If the blended amount of GR-30 is increased, the hardness increases in proportion to the blended amount, but as seen in Examples 2 and 3, a tendency for the strength and elongation properties, particularly elongation, to decrease is observed. (2) In order to prevent the deterioration of strength and elongation properties due to the addition of GR-30, it is effective to use linear diols as shown in Examples 4 to 9. When added, the closed cell content of the resulting foam increases and shrinkage occurs at the bottom of the foam block, making it impossible to obtain a good foam.

Claims (1)

[Scope of Claims] 1. A flexible polyurethane foam obtained by reacting a polyol component having at least difunctional hydroxyl groups and an at least difunctional polyisocyanate component in the presence of a blowing agent, a catalyst, and a foam stabilizer.

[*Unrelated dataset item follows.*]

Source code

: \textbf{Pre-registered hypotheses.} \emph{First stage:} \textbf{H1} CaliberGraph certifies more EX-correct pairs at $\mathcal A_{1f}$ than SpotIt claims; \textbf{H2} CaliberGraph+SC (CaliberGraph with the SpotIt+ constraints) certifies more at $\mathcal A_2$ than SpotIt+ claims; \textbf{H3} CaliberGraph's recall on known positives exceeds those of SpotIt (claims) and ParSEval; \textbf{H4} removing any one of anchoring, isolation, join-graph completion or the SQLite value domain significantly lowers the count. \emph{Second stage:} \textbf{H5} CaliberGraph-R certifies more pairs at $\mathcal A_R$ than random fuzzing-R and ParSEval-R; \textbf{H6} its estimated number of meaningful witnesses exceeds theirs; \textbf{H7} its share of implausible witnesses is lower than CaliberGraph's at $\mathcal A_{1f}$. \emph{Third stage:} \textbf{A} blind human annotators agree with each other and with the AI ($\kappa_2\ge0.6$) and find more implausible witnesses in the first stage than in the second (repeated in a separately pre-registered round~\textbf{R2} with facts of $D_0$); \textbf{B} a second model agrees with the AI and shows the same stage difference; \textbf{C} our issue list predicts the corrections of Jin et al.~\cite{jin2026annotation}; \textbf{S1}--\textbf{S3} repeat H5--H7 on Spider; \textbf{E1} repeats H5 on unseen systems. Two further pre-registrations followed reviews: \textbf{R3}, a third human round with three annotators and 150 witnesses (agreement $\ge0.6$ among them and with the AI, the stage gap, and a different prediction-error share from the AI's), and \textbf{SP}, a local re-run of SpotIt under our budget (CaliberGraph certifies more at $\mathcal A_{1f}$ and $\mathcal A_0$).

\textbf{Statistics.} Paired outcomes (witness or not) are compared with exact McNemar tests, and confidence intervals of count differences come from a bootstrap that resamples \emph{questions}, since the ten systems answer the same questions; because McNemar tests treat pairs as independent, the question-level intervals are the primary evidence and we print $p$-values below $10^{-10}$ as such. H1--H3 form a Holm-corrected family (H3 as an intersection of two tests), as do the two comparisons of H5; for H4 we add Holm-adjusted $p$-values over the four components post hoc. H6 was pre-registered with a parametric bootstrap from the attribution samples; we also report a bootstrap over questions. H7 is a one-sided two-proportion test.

In this method, a mixed polyol consisting of a trifunctional polyol for flexible foam and an aromatic amine-based polyoxyalkylene polyol is used as the polyol component, and the proportion of the aromatic amine-based polyol in the total polyol component is 0.5 to 5% by weight. High hardness and soft polyurethane foam. 2 As a polyol component, the molecular weight is 1000~
The polyurethane foam according to claim 1, in which a diol of 2000 is used in combination.